Probability Theory

Probability Theory#

This book walks through essential concepts of probability theory with practical examples and aims to make probability theory graspable for roboticists and machine learning engineers.

At the end of this book, you will understand …

Basic terms of probability theory
Random events and how they interact
Quantities of interest in probabilistic modeling
Learning probabilistic models from data
Applying probabilistic models to practical problems

Concepts of Probability#

The first section walks through the essential concepts of probability that lay the foundation to understand modern probabilistic modelling. You should get familiar with the sigma-algebra first. For that, I recommend this book.

The reason why the sigma-algebra is the set of interest for probability theory is, bluntly speaking, knowing the probability of every atomic event is knowing the probability of every possible event. Practically, the sigma-algebra used in real world modeling is always the powerset of some elementary events. While it would be possible to construct a sigma-algebra that is not the powerset of its elementary events, it serves up to everything I have seen so far, no purpose to the real world.

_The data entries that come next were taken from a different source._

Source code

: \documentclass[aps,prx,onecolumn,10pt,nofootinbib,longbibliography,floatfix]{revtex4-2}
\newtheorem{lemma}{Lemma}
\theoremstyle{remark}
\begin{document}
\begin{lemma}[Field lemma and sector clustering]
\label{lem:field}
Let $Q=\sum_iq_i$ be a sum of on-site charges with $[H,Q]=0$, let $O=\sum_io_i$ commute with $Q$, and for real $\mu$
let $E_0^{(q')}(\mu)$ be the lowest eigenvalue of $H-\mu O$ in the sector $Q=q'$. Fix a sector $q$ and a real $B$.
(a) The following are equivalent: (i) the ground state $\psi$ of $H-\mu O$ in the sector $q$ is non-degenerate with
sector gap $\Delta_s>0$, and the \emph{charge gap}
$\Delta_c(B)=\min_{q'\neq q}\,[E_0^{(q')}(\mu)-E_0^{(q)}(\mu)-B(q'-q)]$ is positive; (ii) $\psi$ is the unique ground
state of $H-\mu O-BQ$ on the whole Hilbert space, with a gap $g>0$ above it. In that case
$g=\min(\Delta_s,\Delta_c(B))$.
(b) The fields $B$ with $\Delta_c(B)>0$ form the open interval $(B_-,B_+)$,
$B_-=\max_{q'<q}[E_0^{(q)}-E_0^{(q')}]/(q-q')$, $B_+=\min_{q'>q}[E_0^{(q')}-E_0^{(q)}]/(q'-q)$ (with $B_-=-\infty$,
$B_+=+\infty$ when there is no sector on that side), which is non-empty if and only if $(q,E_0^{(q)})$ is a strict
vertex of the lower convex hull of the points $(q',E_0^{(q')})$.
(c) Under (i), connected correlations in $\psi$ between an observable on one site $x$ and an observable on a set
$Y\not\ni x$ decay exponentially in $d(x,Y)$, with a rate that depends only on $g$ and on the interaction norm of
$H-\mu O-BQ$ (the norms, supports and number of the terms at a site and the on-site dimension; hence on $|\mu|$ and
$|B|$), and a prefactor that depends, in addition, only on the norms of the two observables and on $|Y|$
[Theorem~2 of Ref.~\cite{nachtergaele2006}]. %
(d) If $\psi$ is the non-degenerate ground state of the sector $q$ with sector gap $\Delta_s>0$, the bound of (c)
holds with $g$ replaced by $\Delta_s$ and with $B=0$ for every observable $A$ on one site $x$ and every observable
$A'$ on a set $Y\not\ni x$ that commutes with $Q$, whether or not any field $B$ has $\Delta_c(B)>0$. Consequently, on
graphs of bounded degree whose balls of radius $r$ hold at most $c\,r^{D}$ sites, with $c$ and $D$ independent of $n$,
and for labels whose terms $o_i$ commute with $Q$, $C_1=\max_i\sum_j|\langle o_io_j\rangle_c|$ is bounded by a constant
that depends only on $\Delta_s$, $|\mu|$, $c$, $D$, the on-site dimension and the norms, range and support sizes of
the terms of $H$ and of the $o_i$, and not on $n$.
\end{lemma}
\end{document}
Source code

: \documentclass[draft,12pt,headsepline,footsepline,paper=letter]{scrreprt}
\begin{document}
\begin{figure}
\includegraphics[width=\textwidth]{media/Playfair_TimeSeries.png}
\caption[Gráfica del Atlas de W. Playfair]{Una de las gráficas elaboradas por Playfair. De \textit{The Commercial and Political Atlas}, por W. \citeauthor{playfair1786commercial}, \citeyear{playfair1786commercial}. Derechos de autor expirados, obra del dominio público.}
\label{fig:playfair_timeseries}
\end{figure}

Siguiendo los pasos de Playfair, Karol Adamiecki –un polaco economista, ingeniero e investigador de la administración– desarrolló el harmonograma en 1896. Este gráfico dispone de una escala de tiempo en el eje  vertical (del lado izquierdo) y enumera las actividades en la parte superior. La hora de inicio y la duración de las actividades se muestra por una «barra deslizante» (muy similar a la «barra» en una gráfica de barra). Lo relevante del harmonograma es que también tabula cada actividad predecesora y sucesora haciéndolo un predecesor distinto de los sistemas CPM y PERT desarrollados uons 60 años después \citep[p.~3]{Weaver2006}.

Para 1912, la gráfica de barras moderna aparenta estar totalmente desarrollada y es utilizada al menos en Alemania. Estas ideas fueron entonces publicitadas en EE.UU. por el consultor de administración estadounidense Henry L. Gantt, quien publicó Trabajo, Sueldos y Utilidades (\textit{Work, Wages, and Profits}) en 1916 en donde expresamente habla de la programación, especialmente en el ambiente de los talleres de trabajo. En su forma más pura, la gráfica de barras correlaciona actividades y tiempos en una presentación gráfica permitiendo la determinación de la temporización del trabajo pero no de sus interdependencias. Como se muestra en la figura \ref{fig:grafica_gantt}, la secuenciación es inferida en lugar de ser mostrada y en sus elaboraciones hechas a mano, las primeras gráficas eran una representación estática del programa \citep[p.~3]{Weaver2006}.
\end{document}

The sigma algebra of interest for practical probabilistic reasoning is the product sigma-algebra. Next, we define the probabilities of events in Definition 1.

Probability Measure#

Definition 1 (Probability Measure)

Let $(E, \Im)$ be a $\sigma$-algebra. A non-negative real function $P \rightarrow \mathbb{R}_{0, +}$ is called a measure if it satisfies the following properties:

$P(\emptyset) = 0$
For any countable sequence $\{A_i \in \Im \}_{i=1,...,}$ of pairwise disjoints sets $A_i \cap A_j = \emptyset$ if $i \neq j, P$ satisfies countable additivity ($\sigma$-additivity):

\[P \left( \bigcup_{i=1}^\infty A_i \right) = \sum_{i=1}^\infty P(A_i)\]
$P(A \cup B) = P(A) + P(B) - P(A,B)$
$P(E) = 1$

The triple $(E, \Im, P)$ is called a probability space.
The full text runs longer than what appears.